I'm thinking that there should be a sort of edit-distance approach that would calculate the least number of appointments that should be moved in order to resolve the scheduling conflict, but I can't get the a handle on the methodology. Should it be breadth-first or depth first solution search. When do I know if the solution is "good enough"?

closed as too broad by Robert Harvey Apr 17 at 22:09

Please edit the question to limit it to a specific problem with enough detail to identify an adequate answer. Avoid asking multiple distinct questions at once. See the How to Ask page for help clarifying this question. If this question can be reworded to fit the rules in the help center, please edit the question.

  • What is the quantity you want to optimize given the non-overlapping and 9 to 15 constraints? Without a formal definition of it, you can't show that your approach is not optimal/is optimal. – Patrick Oct 31 '13 at 6:41
  • I'm sorry I should have been explicit, I should I want to be able to resolve all conflicts with the minimal number of rebookings (Appointment moves). – Thomas Oct 31 '13 at 6:59
  • 1
    "Minimal number of rebookings" is a metric, not an algorithm (although a very sensible one). For such combinatorial problems, there is often no efficient algorithm (in fact, many are NP-complete). But this one doesn't look quite so terrible in practice; try checking all one-move solutions first, then all two-move solutions, etc. – Kilian Foth Oct 31 '13 at 8:12
  • @KilianFoth: Patrick asked what quantity I wanted to optimise. You are right though, Minimal number of rebookings is not an algorithm. It is a metric that I would use to evaluate a potential algorithm's performance. – Thomas Oct 31 '13 at 12:42
  • I think that a good metric in your case would be a pair <numberOfShifts (Priority1), totalAmountOfUnusedTime(Priority2)>. You want both to go as much down as possible. The everything else is about making a decision of whether to keep, or to shift to some other time. To me it looks like a variation of Knapsack problem (Dynamic programming). – user181706 May 28 '15 at 18:23
1

This is a classic problem to be solved with a schedule algorithm, many PHd and research papers have been written about this sort of problem. Therefore it is impossible to provide a short answer and a long answer would cost you days of my time.

Firstly check how many possible options of appointments you have, if that is reasonable low, you could use back tracking to look at all options and choose the best. Otherwise expect to spend weeks reading up on the research, unless you get lucky. Start with reading up on Constraint satisfaction

It only takes a small limitation like "appoints are not moved to different days" to change a very hard problem, into something you can solve by looking at all possible outcomes. Therefore how you define your problem is very important.

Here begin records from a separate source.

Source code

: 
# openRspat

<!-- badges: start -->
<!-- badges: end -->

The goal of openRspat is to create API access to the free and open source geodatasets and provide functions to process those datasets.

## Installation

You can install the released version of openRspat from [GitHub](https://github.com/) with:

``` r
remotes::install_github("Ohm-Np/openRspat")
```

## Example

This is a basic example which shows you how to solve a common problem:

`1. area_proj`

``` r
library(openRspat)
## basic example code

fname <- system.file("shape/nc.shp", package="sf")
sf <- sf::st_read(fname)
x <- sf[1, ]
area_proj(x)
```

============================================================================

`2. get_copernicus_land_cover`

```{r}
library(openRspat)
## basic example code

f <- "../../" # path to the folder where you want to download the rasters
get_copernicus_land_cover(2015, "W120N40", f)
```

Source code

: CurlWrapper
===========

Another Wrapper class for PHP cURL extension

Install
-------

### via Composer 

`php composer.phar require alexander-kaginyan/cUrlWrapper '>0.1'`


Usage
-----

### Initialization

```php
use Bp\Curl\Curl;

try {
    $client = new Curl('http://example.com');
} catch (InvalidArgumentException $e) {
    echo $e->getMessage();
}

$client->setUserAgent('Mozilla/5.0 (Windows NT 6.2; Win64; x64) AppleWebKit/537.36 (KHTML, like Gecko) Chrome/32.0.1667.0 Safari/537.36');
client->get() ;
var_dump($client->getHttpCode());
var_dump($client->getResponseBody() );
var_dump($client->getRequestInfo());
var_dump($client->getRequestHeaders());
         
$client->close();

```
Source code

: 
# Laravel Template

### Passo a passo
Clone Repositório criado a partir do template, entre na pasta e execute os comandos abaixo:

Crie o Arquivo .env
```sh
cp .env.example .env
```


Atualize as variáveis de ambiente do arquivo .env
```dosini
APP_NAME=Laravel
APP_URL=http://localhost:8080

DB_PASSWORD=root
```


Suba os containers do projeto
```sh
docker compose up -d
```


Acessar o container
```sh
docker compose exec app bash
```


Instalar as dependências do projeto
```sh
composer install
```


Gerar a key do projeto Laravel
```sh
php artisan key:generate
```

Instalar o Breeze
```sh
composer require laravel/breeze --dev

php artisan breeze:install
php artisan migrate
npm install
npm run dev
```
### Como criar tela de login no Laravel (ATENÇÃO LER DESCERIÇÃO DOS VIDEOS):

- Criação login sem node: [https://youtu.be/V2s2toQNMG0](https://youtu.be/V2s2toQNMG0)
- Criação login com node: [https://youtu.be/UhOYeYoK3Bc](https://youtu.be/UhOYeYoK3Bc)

See the "Algorithm for creating a school timetable" question for lots of pointer, also have a look at optaplanner as it is open source and can be setup to solve most constraint satisfaction problems.

0

I am not sure I understood your problem (if at all) and/or your desired type of solution, but...

I'd start by sorting and reassigning on appointment lengths, instead of start time.

For instance, let's consider another "even worse" scenario of overlapping;

same as in your example, but for the last appointment, that we'll make 2 hour-long instead:

Appointment #1: 10:00 -> 12:00 (2 hour-long)
Appointment #2: 11:00 -> 12:30 (1.5 hour-long)
Appointment #3: 13:00 -> 14:00 (1 hour-long)
Appointment #4: 13:30 -> 15:30 (2 hour-long)

First, let's reassign on (decreasing) lengths, instead of start times:

Appointment #1: 10:00 -> 12:00 (2 hour-long)
Appointment #2: 13:30 -> 15:30 (2 hour-long)
Appointment #3: 11:00 -> 12:30 (1.5 hour-long)
Appointment #4: 13:00 -> 14:00 (1 hour-long)

Next, let's go back to the constraints (where the largest time frame allowed is from 9:00 to 15:00 anyway).

Already, we know that we won't be able to fit 6.5 hours of appointments in only 6 hours total.

So, we can "drop" (i.e., push to next day) appointment #4.

We're left with:

Appointment #1: 10:00 -> 12:00 (2 hour-long)
Appointment #2: 13:30 -> 15:30 (2 hour-long)
Appointment #3: 11:00 -> 12:30 (1.5 hour-long)

So, finally, we can reschedule by putting the first appointment at the start of that time frame, and enqueuing the others (with or without gaps, as long as we don't go past 15:00)...

Appointment #1: 10:00 -> 12:00 (2 hour-long) => move to 9:00 -> 11:00
Appointment #2: 13:30 -> 15:30 (2 hour-long) => move after appointment #1
Appointment #3: 11:00 -> 12:30 (1.5 hour-long) => move after appointment #2

To end up with:

Appointment #1: 9:00 -> 11:00
Appointment #2: 11:00 -> 13:00
Appointment #3: 13:00 -> 14:30

or, why not,

Appointment #1: 9:00 -> 11:00
Appointment #2: 11:00 -> 13:00
Appointment #3: 13:30 -> 15:00

'HTH,

0

Here it really depends whether you are looking for a good enough solution or really an optimal solution.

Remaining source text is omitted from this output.